A discrete optimizer for hyperparameter optimization
I built Evolutionary Powell's method to use for hyperparameter optimization as part of Course 314. It is inspired by the original Powell's method, but has a stochastic element inspired by evolutionary approaches. A Python implementation of the algorithm is available in the Ponderosa optimization package under an MIT Open Source License.
Evolutionary Powell's method tries to find the global minimum of a loss function (cost function, error function) over a discrete space, meaning that each variable can only take on a finite number of unique values. It has a few main steps, which we'll illustrate by walking through the example in the animation above.
The loss function we'll be working with is a two-dimensional sinc function, which has a single pronounced peak and several shoulder peaks and dips surrounding it. The code for creating it and running the rest of this example can be found in this GitLab project.
The optimizer actually tries to find the lowest point in the the negative of this function — the global minimum — but for ease of visualization everything is flipped upside down before plotting, so it looks like it's trying to find the top of the peak. Both x and y are allowed to take on 10 distinct values between 0 and 3. The method can be applied to spaces of any number of dimensions, but a two-dimensional space gives the richest visualization.

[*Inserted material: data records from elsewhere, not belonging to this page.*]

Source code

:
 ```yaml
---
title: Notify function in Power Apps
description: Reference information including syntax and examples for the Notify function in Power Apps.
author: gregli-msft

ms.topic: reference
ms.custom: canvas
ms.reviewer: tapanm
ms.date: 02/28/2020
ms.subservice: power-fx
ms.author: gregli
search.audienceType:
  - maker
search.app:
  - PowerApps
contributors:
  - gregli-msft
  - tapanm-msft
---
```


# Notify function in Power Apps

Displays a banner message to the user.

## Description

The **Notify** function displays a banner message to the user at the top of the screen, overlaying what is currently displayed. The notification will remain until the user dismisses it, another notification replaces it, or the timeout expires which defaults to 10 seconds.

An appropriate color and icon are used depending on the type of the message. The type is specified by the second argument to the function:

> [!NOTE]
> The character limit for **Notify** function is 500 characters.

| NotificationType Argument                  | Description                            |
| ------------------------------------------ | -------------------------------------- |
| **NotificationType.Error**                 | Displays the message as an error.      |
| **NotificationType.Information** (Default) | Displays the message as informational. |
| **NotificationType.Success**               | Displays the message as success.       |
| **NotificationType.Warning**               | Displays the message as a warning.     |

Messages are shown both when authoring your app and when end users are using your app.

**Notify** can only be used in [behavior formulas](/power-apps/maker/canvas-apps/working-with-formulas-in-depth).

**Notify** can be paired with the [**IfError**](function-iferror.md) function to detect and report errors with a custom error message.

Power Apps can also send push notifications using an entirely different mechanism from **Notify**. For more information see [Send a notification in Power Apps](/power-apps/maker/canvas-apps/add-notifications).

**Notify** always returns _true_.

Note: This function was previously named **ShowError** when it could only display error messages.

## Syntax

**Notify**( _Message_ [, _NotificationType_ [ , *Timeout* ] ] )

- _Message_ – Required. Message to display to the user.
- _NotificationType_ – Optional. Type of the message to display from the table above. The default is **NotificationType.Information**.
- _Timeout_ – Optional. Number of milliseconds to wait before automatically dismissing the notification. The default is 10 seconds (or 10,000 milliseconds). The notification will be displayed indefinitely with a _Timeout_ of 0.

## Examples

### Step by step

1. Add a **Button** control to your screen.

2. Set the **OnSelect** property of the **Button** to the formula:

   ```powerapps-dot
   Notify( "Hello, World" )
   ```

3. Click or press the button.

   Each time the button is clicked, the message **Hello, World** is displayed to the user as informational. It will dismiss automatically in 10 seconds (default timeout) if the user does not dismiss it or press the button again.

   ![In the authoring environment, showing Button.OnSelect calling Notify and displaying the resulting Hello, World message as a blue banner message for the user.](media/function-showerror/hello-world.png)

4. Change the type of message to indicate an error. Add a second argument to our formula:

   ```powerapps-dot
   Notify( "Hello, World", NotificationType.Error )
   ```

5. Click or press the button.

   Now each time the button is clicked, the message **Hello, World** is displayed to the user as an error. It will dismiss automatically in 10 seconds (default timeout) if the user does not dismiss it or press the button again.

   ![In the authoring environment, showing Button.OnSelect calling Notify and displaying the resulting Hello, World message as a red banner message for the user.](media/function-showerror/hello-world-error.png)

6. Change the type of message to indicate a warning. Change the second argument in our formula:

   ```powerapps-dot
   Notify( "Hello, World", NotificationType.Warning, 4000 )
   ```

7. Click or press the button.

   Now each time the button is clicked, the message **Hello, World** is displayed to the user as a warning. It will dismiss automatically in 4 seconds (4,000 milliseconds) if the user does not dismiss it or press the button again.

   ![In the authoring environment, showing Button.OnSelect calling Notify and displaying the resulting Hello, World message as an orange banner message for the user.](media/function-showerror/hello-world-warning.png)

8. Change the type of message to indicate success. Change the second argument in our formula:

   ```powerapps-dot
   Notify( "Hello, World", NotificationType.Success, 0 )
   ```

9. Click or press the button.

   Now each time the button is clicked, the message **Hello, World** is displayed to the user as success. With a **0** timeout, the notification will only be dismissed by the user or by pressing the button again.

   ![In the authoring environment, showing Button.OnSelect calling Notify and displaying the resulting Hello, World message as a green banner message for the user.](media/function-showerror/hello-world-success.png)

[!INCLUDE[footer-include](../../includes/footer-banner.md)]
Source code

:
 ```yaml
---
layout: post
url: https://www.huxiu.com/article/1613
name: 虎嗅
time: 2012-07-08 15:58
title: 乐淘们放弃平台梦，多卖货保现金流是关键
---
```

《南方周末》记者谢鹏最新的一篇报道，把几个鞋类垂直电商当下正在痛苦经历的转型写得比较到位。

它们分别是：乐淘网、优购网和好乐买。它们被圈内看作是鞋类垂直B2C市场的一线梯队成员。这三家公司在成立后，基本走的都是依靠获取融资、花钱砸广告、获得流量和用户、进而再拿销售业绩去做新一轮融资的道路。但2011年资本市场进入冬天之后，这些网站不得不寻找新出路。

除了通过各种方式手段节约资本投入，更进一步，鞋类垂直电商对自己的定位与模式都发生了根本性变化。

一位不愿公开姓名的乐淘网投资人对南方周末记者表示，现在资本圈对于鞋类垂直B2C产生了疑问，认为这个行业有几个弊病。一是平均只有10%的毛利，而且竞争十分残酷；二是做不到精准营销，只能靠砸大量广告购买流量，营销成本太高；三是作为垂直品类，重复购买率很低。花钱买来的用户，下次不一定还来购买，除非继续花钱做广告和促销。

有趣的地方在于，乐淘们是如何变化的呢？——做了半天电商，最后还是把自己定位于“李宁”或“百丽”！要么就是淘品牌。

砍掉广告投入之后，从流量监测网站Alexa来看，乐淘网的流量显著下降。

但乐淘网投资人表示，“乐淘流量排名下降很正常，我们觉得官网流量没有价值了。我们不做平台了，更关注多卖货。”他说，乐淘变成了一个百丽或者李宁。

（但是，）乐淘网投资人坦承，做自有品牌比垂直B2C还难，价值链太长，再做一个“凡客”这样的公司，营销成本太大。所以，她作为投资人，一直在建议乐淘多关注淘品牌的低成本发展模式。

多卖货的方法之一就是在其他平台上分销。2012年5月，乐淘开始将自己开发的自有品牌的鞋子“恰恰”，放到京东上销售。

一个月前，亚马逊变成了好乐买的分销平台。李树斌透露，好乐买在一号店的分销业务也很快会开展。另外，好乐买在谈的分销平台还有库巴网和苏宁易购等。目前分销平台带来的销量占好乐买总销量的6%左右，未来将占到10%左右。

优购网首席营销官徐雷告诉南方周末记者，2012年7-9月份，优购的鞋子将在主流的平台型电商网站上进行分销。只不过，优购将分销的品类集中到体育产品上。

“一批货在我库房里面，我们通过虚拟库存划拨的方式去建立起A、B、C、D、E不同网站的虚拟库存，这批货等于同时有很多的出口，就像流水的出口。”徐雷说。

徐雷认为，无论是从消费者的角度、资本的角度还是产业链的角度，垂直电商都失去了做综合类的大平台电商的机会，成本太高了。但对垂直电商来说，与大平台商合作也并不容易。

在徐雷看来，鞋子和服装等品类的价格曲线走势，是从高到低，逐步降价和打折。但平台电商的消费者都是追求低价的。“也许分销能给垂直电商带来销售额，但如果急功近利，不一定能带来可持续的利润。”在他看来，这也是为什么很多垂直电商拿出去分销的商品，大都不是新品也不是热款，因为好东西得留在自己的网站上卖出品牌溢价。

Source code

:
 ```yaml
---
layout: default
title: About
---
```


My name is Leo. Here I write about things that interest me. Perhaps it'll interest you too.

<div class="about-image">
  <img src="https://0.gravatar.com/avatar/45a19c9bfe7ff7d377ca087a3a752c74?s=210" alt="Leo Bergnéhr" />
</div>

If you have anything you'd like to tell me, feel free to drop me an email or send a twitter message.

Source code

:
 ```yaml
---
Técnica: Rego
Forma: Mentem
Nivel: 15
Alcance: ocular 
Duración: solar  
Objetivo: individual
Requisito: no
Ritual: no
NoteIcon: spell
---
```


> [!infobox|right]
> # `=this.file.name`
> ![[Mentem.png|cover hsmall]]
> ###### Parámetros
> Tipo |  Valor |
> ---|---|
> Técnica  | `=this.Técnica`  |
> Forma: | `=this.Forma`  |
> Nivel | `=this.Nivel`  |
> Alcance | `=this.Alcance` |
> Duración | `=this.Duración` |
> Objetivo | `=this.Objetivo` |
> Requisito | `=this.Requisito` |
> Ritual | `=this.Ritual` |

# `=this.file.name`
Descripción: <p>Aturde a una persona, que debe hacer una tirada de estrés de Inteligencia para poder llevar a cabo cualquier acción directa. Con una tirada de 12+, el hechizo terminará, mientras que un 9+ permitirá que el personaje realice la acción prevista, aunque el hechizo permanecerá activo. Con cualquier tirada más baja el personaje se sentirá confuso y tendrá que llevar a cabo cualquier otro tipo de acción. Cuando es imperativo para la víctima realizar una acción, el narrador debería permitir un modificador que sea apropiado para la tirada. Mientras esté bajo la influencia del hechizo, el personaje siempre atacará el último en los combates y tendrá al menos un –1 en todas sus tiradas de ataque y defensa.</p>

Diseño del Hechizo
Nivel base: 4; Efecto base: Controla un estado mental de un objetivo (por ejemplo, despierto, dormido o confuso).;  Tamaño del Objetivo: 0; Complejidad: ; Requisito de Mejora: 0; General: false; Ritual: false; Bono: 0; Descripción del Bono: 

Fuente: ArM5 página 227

There are a few main steps to Evolutionary Powell's method.
- Randomly select a few points and evaluate them.
- Make a list of the hyperparameters in random order.
- Choose a small number of previously-evaluated points to be parents. This will be a random choice, but weighted by performance so that points with the lowest error are more likely to be chosen.
For the first parent added, start at the top of the list of hyperparameters. Look for a small number of unevaluated child points along that line — points that are identical to the parent, differing only in the value of that particular hyperparameter. If no children can be found, check the next hyperparameter, until they have all been attempted.
If no children are found for the first parent candidate repeat the process with the next, but shift the list of hyperparameters by one so that a different hyperparameter is attemped first.
- Evaluate all the children found and start again at step 3.
This is a little like Powell's method where, starting from a single point, it finds the minimum along one dimension at a time, and the new best guess is moved iteratively to the new location of the minimum. ( There's a bit more to it than that, but those are the relevant parts.)
Powell's method typically assumes smooth, continuously varying functions, and seeks just to find the local minimum, so it alone isn't a good fit for hyperparameter optimization where we are looking for a global minimum in a discrete space. But it at least is nice in that it doesn't require differentiation and it manages a large number of dimensions gracefully.
In high-dimensional discrete spaces, evolutionary algorithms have proven themselves useful. They don't have to assume anything about the smoothness of a function, and they can be used as an anytime algorithm, meaning that you can interrupt the algorithm at any time and have a workable best-so-far answer to work with.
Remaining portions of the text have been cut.